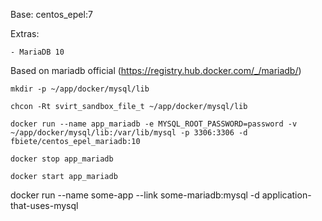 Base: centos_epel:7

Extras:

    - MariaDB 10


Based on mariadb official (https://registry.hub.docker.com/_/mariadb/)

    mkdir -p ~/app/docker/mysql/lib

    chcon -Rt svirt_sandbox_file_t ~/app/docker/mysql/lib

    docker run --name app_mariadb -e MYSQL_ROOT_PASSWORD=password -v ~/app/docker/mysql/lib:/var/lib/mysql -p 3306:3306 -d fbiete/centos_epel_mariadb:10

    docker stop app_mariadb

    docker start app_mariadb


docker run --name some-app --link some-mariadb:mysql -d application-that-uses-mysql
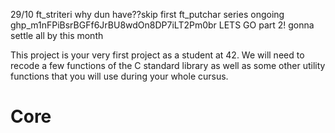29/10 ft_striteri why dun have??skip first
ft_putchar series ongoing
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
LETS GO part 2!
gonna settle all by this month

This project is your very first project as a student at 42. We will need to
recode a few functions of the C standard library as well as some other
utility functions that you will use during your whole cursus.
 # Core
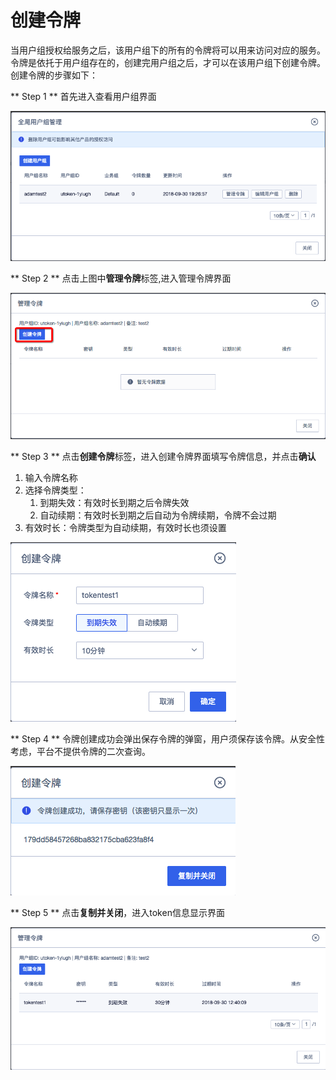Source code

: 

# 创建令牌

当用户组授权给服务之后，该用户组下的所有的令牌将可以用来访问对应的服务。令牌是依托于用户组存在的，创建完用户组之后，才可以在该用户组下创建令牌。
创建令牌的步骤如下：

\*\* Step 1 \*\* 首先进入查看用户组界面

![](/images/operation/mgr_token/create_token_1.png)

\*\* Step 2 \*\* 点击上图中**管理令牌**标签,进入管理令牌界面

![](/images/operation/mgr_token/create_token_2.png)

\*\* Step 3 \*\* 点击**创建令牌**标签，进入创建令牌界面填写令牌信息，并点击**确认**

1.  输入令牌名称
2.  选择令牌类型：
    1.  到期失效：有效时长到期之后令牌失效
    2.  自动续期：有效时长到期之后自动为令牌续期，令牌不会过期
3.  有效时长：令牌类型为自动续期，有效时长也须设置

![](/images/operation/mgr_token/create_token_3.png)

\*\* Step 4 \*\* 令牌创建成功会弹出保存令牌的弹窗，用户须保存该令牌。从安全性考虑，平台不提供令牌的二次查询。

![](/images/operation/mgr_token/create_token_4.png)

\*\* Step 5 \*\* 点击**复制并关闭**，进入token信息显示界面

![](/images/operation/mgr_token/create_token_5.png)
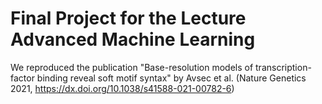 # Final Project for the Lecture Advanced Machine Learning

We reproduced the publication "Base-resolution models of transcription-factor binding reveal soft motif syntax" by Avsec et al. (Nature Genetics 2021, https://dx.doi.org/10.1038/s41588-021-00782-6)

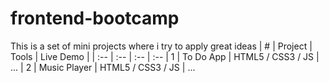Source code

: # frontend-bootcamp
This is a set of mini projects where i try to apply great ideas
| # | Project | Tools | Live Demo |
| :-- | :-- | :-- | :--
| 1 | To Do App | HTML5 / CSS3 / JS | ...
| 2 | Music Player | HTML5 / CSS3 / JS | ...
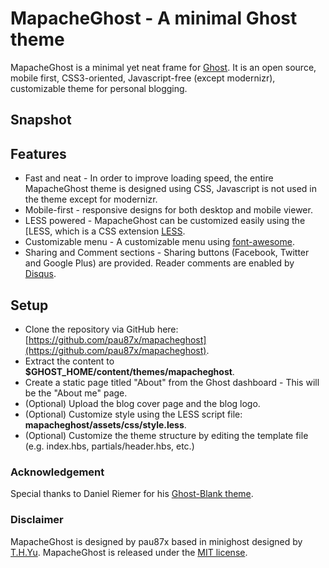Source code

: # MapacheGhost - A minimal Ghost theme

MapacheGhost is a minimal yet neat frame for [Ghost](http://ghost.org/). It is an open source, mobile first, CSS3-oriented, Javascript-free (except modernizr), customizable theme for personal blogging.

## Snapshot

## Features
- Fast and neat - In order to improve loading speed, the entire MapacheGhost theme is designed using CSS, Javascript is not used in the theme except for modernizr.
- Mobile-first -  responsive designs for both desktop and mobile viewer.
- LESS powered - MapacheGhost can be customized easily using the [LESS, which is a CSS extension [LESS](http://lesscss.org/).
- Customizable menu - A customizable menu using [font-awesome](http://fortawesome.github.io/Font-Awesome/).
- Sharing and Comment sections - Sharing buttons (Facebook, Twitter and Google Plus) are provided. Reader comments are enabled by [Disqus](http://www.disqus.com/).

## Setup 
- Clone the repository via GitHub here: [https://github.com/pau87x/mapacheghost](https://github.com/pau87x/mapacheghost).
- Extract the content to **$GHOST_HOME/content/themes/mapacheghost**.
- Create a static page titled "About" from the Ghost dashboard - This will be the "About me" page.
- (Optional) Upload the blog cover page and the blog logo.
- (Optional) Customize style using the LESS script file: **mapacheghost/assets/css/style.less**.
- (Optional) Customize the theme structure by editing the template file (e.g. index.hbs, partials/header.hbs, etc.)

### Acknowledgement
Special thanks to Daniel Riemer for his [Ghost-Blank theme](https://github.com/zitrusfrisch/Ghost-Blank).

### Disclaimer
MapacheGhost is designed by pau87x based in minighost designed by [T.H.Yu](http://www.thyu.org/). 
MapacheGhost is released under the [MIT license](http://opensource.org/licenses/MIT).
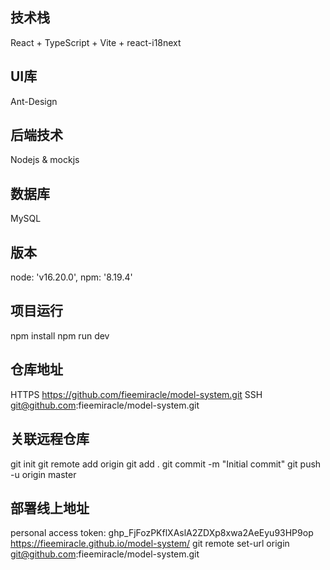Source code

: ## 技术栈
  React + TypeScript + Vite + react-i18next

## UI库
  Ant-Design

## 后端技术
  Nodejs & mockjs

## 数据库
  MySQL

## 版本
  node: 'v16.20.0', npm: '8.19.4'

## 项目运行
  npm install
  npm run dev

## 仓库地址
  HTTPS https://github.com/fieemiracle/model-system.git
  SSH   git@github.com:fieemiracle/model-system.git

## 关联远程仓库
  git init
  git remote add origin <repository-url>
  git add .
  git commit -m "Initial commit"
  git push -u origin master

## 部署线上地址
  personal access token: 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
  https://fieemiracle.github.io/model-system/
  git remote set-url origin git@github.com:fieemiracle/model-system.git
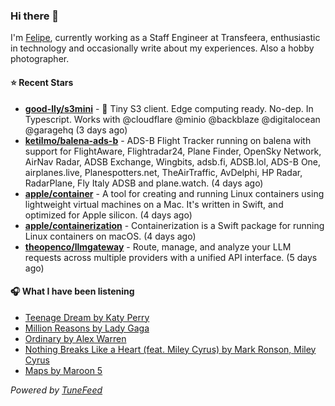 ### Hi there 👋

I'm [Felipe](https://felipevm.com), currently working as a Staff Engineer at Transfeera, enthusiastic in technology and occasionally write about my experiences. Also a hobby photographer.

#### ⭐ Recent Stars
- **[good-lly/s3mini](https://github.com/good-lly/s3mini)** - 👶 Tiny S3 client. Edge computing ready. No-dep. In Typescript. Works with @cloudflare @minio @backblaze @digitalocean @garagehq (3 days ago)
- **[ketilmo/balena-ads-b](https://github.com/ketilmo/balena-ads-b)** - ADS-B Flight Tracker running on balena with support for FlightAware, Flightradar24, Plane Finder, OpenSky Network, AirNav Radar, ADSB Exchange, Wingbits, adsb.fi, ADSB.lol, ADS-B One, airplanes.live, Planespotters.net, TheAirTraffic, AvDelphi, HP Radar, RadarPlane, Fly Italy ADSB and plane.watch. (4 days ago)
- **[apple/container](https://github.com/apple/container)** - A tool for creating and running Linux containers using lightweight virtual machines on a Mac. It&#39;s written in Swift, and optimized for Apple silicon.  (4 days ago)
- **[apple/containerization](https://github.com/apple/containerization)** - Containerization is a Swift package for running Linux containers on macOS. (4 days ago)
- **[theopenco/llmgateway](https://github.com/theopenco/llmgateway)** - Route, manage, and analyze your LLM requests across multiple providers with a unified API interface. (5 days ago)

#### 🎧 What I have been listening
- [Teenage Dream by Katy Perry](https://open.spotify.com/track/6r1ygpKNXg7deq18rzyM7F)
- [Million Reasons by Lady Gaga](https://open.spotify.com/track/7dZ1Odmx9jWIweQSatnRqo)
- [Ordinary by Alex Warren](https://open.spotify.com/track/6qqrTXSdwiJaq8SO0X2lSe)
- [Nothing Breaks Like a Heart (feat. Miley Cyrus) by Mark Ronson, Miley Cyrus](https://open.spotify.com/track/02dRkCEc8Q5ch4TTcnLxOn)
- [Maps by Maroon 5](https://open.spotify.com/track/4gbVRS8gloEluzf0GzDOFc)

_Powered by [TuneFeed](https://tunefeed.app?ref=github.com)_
● ● ●
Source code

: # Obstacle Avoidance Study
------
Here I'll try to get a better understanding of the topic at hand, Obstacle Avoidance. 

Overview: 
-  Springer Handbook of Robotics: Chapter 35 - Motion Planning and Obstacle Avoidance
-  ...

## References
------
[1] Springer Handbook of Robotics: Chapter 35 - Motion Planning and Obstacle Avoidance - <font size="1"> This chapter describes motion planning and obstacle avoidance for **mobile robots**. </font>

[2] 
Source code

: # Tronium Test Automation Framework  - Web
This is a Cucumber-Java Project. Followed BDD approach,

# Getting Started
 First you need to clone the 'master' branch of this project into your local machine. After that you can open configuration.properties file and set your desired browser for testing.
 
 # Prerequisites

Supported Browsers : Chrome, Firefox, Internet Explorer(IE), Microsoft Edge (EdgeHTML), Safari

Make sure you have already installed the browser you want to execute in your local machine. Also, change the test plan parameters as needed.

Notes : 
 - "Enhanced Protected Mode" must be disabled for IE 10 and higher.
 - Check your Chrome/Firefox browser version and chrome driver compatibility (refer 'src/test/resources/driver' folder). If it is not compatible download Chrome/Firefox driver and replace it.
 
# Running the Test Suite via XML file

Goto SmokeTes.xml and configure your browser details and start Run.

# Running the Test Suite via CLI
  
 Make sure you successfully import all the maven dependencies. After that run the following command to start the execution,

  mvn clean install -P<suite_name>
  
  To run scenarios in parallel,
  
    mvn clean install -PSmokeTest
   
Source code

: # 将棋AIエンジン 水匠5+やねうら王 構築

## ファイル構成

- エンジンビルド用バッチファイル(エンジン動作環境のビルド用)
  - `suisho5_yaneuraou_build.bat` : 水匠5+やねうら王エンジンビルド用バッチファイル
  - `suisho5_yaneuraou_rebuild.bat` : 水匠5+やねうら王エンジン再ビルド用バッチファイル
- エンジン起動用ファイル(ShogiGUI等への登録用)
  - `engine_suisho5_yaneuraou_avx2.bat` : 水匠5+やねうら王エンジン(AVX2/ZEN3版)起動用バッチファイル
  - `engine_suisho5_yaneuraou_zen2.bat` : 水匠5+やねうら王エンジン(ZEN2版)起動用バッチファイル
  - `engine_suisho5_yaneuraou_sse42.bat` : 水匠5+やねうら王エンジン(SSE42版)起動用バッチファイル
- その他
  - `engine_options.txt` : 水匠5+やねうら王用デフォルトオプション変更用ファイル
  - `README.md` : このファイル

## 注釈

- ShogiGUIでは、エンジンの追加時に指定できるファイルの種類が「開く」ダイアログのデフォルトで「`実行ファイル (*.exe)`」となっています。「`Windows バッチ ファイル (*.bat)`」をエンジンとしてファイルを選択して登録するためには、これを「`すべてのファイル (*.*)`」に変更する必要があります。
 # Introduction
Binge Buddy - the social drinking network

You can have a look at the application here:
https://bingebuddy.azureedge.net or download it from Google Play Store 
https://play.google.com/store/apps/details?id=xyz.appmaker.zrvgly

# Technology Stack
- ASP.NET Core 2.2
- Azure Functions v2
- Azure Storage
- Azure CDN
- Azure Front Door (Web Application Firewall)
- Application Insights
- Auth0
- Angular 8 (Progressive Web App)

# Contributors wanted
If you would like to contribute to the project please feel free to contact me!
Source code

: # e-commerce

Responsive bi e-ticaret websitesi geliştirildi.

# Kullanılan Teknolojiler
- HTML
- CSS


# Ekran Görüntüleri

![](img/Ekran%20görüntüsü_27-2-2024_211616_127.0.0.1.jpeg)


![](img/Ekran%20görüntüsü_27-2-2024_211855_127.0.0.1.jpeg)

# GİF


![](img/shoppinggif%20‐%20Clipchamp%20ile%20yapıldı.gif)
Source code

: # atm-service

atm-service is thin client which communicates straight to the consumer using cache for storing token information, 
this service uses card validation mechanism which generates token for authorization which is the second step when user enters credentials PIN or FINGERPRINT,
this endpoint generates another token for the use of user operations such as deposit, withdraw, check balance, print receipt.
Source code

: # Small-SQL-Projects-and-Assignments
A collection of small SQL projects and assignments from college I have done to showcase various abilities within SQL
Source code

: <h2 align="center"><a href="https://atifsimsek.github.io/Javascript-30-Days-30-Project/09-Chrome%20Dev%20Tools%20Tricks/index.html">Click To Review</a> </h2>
● ● ●
Required work: Identify every line above with the string "LESS" in it. Copy those lines.

Result of this task:
- LESS powered - MapacheGhost can be customized easily using the [LESS, which is a CSS extension [LESS](http://lesscss.org/).
- (Optional) Customize style using the LESS script file: **mapacheghost/assets/css/style.less**.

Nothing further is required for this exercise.